** REQUIRED ACTION **
Every line in the data below from the one containing "- date published: 2022-12-15 08:38:46+00:00" down to the one containing "## Szpitale zadłużają", both included, must be retyped exactly; no other line is to appear.
━━━━━ DATASET
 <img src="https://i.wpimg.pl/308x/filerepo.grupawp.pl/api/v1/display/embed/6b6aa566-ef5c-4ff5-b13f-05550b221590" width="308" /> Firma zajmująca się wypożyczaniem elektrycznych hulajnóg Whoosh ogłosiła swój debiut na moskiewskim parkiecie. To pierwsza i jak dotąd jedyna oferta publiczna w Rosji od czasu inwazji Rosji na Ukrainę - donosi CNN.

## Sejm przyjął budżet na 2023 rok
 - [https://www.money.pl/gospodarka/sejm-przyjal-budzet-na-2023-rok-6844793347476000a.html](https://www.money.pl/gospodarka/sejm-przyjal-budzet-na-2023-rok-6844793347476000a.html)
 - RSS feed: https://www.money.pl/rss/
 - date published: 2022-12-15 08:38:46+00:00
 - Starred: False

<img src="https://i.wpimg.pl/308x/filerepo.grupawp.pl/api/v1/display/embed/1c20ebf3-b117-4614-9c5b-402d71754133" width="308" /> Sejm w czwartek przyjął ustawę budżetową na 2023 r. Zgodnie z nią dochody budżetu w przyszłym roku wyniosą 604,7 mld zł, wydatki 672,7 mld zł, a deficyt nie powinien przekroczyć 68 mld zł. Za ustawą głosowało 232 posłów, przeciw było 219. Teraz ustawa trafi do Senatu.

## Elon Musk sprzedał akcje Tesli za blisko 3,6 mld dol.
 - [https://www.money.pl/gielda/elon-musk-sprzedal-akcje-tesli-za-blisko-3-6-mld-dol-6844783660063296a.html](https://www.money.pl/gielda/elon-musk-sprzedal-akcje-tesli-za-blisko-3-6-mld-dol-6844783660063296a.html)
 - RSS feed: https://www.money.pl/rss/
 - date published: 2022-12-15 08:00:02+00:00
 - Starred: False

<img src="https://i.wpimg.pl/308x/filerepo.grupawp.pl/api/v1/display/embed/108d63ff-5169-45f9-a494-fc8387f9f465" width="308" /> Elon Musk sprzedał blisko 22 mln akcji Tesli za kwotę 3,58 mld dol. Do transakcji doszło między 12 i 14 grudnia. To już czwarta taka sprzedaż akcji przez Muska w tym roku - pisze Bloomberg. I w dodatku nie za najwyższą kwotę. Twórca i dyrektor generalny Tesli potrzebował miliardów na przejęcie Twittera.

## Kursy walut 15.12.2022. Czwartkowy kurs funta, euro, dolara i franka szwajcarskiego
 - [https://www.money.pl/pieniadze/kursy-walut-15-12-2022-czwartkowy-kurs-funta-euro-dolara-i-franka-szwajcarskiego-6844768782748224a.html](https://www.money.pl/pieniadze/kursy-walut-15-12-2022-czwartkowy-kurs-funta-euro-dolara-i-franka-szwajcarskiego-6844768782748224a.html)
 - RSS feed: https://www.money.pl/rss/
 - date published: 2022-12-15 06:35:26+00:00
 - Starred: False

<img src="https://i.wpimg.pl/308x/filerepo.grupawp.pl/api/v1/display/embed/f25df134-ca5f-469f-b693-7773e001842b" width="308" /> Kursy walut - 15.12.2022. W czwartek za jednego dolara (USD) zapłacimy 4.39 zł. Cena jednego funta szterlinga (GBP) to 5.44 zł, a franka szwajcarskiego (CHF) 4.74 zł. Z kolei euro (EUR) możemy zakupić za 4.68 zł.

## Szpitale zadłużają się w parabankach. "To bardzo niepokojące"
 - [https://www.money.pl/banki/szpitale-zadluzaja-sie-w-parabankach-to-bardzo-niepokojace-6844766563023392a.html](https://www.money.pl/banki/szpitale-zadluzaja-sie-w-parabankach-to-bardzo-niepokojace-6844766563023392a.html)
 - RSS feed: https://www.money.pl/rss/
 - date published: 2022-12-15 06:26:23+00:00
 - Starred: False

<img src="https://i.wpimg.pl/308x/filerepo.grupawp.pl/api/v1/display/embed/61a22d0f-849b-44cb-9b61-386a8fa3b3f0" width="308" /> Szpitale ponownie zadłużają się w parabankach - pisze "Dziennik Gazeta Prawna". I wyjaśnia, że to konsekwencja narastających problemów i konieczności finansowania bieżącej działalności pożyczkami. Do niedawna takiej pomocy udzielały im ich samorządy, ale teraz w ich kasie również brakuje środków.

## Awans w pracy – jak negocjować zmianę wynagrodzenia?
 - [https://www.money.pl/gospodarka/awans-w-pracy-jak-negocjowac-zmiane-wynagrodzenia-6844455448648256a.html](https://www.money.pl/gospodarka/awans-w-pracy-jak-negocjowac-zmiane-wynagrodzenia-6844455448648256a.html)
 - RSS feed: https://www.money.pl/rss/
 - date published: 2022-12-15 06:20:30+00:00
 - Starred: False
━━━━━━━━━━
** EXERCISE SOLUTION **
 - date published: 2022-12-15 08:38:46+00:00
 - Starred: False

<img src="https://i.wpimg.pl/308x/filerepo.grupawp.pl/api/v1/display/embed/1c20ebf3-b117-4614-9c5b-402d71754133" width="308" /> Sejm w czwartek przyjął ustawę budżetową na 2023 r. Zgodnie z nią dochody budżetu w przyszłym roku wyniosą 604,7 mld zł, wydatki 672,7 mld zł, a deficyt nie powinien przekroczyć 68 mld zł. Za ustawą głosowało 232 posłów, przeciw było 219. Teraz ustawa trafi do Senatu.

## Elon Musk sprzedał akcje Tesli za blisko 3,6 mld dol.
 - [https://www.money.pl/gielda/elon-musk-sprzedal-akcje-tesli-za-blisko-3-6-mld-dol-6844783660063296a.html](https://www.money.pl/gielda/elon-musk-sprzedal-akcje-tesli-za-blisko-3-6-mld-dol-6844783660063296a.html)
 - RSS feed: https://www.money.pl/rss/
 - date published: 2022-12-15 08:00:02+00:00
 - Starred: False

<img src="https://i.wpimg.pl/308x/filerepo.grupawp.pl/api/v1/display/embed/108d63ff-5169-45f9-a494-fc8387f9f465" width="308" /> Elon Musk sprzedał blisko 22 mln akcji Tesli za kwotę 3,58 mld dol. Do transakcji doszło między 12 i 14 grudnia. To już czwarta taka sprzedaż akcji przez Muska w tym roku - pisze Bloomberg. I w dodatku nie za najwyższą kwotę. Twórca i dyrektor generalny Tesli potrzebował miliardów na przejęcie Twittera.

## Kursy walut 15.12.2022. Czwartkowy kurs funta, euro, dolara i franka szwajcarskiego
 - [https://www.money.pl/pieniadze/kursy-walut-15-12-2022-czwartkowy-kurs-funta-euro-dolara-i-franka-szwajcarskiego-6844768782748224a.html](https://www.money.pl/pieniadze/kursy-walut-15-12-2022-czwartkowy-kurs-funta-euro-dolara-i-franka-szwajcarskiego-6844768782748224a.html)
 - RSS feed: https://www.money.pl/rss/
 - date published: 2022-12-15 06:35:26+00:00
 - Starred: False

<img src="https://i.wpimg.pl/308x/filerepo.grupawp.pl/api/v1/display/embed/f25df134-ca5f-469f-b693-7773e001842b" width="308" /> Kursy walut - 15.12.2022. W czwartek za jednego dolara (USD) zapłacimy 4.39 zł. Cena jednego funta szterlinga (GBP) to 5.44 zł, a franka szwajcarskiego (CHF) 4.74 zł. Z kolei euro (EUR) możemy zakupić za 4.68 zł.

## Szpitale zadłużają się w parabankach. "To bardzo niepokojące"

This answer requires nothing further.